Research Article

Interaction of six candidate genes in essential hypertension

Published: October 20, 2014
Genet. Mol. Res. 13 (4) : 8385-8395 DOI: https://doi.org/10.4238/2014.October.20.14
Cite this Article:
D.C. Hu, X.L. Zhao, J.C. Shao, W. Wang, J. Qian, A.H. Chen, H.Q. Zhang, H. Guo, J. Jiang, H.Y. Li (2014). Interaction of six candidate genes in essential hypertension. Genet. Mol. Res. 13(4): 8385-8395. https://doi.org/10.4238/2014.October.20.14
2,992 views

Abstract

We explored the interaction of 6 candidate genetic mutations in essential hypertension (EH). The mutations AGT M235T, ACE I/D, eNOS Glu298Asp, ET-2 A985G, ANP T2238C, and NPRC A-55C were detected using a genechip microarray in 100 patients with EH and 97 controls from the Han population living in the Yunnan Province of China.
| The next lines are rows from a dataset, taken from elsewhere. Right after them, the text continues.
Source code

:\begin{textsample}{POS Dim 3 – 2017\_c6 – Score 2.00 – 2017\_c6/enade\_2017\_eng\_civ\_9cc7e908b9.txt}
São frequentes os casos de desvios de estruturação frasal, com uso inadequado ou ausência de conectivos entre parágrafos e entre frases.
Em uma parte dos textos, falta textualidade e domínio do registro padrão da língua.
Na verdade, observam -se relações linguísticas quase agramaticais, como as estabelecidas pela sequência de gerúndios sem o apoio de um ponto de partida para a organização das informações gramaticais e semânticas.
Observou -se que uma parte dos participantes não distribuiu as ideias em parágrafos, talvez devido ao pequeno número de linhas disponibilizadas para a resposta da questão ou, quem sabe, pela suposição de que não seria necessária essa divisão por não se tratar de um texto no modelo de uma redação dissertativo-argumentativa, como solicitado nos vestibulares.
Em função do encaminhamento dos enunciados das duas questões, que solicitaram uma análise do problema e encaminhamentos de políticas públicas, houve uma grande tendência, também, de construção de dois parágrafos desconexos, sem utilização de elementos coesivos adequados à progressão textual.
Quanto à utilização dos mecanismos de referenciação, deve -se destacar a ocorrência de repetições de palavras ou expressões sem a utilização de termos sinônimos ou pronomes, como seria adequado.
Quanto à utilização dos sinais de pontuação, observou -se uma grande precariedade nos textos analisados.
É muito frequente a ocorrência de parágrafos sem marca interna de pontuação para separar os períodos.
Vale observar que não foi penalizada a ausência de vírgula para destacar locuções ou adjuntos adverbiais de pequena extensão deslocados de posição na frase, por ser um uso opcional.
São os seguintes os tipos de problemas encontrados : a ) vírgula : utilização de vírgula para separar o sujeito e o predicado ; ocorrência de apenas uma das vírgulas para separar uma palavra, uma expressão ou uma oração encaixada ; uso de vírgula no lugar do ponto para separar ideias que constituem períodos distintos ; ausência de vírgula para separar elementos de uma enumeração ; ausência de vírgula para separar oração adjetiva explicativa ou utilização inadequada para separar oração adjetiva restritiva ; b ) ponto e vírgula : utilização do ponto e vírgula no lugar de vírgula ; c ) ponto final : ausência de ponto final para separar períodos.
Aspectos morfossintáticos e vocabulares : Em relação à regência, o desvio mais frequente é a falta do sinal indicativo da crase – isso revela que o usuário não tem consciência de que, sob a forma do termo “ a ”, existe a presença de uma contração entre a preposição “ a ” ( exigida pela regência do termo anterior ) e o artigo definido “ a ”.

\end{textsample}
Risks of EH were evaluated with respect to a combination of these genotypes. Interactions were analyzed using multifactor dimensionality reduction (MDR). P values were corrected using Bonferroni’s adjustment. Results showed that CC genotype frequencies for NPRC A-55C (0.540) in EH were significantly higher than those in controls (0.237, Pc < 0.01; odds ratio (OR) = 3.777; 95% confidence interval (CI) = 2.050-6.960). The OR for NPRC A-55C CC combined with ET-2 A985G GG increased to 4.673 and to 5.529 when the MT genotype of AGT M235T, the EE genotype of eNOS Glu298Asp, the GG genotype of ET-2 A985G, and the CC genotype of NPRC A-55C were combined. MDR showed that ET-2/NPRC is the best model (OR = 4.002; 95%CI = 2.1597-7.4159). The CC genotype for NPRC A-55C and the G allele for ET-2 A985G were associated with susceptibility to EH. Although the contributions of the candidate genes differ, they may have cooperative effects on conferring risk for EH. Moreover, potential gene-gene interactions were found between ET-2 A985G and NPRC A-55C in EH.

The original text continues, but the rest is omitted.